When the time came to go, they drove to Naples, stopping whenever the signore felt like it to have a little coffee and cognac, traveling very commodiously like millionaires and staying in a di lusso hotel in Naples, where she had a room to herself. But on the morning when they sailed she felt a great sadness, for who can live out a good life but in his own country? Then she told herself that it was only a voyage—she would come home in six months—and what had the good God made the world so strange and various for if it was not to be seen? She had her passport stamped and went aboard the ship feeling very emotional. It was an American ship, as cold as winter, and at lunch there was ice water on the table, and what was not cold was flavorless and badly cooked, and she came back to her deep feeling that, while these people were kind and generous, they were ignorant and the men fastened their wives' pearls and, with all their money, they did not know any better than to eat platefuls of raw steak washed down with coffee that tasted like medicine.

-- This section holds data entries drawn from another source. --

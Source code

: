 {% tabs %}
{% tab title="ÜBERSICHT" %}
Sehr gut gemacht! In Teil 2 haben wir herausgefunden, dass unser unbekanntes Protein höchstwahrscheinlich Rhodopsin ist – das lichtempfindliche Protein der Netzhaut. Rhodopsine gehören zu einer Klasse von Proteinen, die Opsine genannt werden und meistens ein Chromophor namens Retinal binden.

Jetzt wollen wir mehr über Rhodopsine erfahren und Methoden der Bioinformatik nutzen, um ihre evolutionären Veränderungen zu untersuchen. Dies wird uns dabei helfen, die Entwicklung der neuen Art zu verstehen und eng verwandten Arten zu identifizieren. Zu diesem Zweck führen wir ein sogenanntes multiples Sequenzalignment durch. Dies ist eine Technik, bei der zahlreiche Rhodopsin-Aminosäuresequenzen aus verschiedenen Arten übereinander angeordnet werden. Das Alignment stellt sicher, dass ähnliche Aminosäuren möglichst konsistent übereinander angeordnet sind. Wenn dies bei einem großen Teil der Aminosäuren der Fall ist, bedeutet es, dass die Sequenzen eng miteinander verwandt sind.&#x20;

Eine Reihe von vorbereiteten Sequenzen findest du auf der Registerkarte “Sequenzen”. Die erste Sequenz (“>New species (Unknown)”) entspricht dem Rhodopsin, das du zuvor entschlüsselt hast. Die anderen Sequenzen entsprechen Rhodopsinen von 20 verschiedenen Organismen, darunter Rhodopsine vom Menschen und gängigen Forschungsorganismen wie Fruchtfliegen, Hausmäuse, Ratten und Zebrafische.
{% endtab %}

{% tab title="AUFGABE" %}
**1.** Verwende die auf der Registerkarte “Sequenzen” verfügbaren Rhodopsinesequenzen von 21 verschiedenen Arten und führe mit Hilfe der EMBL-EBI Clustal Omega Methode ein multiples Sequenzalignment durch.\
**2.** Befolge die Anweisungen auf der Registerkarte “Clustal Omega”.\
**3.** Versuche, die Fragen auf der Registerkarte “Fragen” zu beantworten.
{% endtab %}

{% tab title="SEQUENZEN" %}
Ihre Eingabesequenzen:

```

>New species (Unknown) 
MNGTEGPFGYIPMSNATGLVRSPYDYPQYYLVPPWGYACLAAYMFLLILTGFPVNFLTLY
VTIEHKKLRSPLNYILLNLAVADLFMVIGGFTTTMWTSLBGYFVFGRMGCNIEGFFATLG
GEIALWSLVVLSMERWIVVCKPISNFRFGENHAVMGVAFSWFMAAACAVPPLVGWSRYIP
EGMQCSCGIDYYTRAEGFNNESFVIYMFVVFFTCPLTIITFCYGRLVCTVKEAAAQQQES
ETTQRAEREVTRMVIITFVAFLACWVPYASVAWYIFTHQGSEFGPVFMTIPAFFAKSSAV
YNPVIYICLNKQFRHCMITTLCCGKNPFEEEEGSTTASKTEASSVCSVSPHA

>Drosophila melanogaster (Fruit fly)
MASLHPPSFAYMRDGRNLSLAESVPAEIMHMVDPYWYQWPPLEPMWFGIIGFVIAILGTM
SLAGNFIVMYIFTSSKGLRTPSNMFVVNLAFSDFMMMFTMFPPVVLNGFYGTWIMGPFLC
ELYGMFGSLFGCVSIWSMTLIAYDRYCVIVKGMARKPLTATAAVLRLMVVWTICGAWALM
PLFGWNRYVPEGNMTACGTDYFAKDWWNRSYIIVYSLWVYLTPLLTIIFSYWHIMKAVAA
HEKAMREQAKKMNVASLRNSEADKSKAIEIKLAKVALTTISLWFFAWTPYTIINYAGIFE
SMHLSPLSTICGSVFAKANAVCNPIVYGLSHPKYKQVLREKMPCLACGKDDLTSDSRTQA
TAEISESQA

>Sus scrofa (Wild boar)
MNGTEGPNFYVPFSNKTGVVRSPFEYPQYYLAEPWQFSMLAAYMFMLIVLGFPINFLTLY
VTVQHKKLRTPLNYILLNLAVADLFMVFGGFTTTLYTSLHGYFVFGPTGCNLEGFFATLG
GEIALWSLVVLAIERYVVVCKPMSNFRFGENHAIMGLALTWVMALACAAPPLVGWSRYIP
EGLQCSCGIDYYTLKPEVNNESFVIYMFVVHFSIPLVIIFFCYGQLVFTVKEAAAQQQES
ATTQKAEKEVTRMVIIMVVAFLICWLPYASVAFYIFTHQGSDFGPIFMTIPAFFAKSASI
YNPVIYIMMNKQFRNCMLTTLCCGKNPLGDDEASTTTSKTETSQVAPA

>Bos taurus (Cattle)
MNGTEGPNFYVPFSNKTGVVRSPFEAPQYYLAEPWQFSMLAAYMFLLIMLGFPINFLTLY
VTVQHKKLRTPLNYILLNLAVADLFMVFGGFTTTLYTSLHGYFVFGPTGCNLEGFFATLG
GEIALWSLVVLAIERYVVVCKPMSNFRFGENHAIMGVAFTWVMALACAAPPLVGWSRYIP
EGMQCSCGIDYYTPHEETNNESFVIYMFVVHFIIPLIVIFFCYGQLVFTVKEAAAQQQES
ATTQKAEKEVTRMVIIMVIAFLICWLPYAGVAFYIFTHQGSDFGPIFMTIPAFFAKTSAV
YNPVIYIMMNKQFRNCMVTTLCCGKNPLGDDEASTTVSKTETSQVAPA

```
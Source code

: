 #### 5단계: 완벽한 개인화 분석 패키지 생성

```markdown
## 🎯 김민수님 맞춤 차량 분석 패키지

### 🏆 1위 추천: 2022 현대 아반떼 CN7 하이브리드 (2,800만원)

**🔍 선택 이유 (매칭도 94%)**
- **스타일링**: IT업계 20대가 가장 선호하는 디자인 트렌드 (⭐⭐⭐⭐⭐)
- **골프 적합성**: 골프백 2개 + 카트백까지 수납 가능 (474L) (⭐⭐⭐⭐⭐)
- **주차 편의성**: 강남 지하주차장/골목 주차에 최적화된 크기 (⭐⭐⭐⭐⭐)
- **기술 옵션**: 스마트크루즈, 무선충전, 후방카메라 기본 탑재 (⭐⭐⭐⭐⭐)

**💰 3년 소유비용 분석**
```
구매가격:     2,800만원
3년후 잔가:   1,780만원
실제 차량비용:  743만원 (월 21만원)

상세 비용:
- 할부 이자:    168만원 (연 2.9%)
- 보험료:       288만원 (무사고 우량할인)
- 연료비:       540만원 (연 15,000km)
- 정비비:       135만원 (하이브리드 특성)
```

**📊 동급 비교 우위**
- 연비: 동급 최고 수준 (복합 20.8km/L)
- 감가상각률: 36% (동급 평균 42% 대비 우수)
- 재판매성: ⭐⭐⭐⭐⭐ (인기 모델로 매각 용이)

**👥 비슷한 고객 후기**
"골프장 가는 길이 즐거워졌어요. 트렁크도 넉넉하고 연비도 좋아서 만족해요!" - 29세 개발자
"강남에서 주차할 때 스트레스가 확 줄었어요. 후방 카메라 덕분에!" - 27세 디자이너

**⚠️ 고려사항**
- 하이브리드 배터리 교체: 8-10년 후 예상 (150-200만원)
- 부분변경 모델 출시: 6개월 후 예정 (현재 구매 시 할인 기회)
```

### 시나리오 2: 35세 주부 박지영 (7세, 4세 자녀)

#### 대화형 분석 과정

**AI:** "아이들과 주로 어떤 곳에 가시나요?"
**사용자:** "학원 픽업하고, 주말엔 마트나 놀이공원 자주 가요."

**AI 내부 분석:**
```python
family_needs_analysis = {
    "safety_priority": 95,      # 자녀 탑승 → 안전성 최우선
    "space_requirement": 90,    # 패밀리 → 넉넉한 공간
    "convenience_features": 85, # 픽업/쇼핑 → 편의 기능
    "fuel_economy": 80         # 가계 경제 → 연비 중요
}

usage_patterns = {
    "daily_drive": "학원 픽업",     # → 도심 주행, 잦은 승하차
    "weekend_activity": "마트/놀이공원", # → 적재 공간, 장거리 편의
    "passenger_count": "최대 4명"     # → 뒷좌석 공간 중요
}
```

They were not beautiful or elegant and they had pale eyes, but what disgusted her most on the ship were the old women, who in her country would be wearing black in memory of their numerous dead and, as suited their time of life, would move slowly and inspire dignity. But here the old ladies spoke in shrill voices and wore bright clothes and as much jewelry, all of it false, as you find on the Madonna of Nascosta, and painted their faces and tinted their hair. But who was deceived, for you could see how haggard under the paint were their cheeks, and that their necks were rucked and seamed like the necks of turtles, and although they smelled like the campagna in spring they were as withered and dry as the flowers on a tomb. They were like straw, and this must be a savage country where the old had no wisdom or taste and did not deserve or receive the respect of their children and their grandchildren and had forgotten their dead.